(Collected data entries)
#####
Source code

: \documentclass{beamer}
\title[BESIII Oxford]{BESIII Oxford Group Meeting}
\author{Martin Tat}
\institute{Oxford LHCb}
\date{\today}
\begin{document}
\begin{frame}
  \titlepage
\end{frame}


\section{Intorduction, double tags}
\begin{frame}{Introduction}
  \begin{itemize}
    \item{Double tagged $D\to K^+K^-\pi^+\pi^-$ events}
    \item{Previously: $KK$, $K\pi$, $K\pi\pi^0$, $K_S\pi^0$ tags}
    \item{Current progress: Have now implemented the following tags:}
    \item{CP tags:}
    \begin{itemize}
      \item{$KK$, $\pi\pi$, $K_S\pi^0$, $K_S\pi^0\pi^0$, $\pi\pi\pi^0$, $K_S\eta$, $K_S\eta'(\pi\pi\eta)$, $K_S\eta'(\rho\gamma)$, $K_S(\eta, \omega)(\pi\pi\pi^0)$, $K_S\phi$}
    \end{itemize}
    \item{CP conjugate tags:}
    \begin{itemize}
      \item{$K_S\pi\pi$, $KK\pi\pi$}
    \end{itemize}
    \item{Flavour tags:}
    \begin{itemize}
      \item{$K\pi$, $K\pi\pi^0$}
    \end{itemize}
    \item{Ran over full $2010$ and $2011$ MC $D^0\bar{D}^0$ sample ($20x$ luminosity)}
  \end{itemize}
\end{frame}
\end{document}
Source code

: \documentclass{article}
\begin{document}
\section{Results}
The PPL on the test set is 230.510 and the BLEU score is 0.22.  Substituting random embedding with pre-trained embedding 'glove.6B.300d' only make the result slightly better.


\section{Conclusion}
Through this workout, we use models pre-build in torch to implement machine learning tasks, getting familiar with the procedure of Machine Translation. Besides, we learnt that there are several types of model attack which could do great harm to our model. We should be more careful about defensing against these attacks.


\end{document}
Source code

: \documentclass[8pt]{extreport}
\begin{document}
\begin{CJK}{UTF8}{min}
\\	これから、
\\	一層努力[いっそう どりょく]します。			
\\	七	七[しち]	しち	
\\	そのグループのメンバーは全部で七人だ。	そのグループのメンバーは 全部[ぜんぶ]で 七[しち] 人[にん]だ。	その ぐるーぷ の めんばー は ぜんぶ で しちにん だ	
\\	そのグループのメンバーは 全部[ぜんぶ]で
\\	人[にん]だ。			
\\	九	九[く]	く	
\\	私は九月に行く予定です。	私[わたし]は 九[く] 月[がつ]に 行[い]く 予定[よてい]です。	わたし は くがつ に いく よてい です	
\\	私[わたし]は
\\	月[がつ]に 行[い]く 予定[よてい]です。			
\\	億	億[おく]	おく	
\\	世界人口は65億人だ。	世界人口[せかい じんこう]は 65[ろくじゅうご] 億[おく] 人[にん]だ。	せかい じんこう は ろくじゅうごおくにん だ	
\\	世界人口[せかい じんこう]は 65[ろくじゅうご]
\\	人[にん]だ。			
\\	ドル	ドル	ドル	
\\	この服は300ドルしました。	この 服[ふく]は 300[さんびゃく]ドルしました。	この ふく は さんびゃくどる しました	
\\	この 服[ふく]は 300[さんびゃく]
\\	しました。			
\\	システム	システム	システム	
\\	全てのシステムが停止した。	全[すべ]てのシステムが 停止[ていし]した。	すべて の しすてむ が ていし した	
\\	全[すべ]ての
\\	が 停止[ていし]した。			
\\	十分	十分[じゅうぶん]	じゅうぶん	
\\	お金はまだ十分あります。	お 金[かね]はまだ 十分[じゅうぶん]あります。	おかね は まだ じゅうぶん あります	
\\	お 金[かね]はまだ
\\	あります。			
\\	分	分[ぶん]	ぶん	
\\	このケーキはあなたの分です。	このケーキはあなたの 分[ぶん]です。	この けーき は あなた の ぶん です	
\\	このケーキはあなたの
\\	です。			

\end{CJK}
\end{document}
#####
[WORK TO COMPLETE]:
Look through the records for the word "frame". Every line that has it should be copied.

[WRITTEN RESPONSE]:
\begin{frame}
\end{frame}
\begin{frame}{Introduction}
\end{frame}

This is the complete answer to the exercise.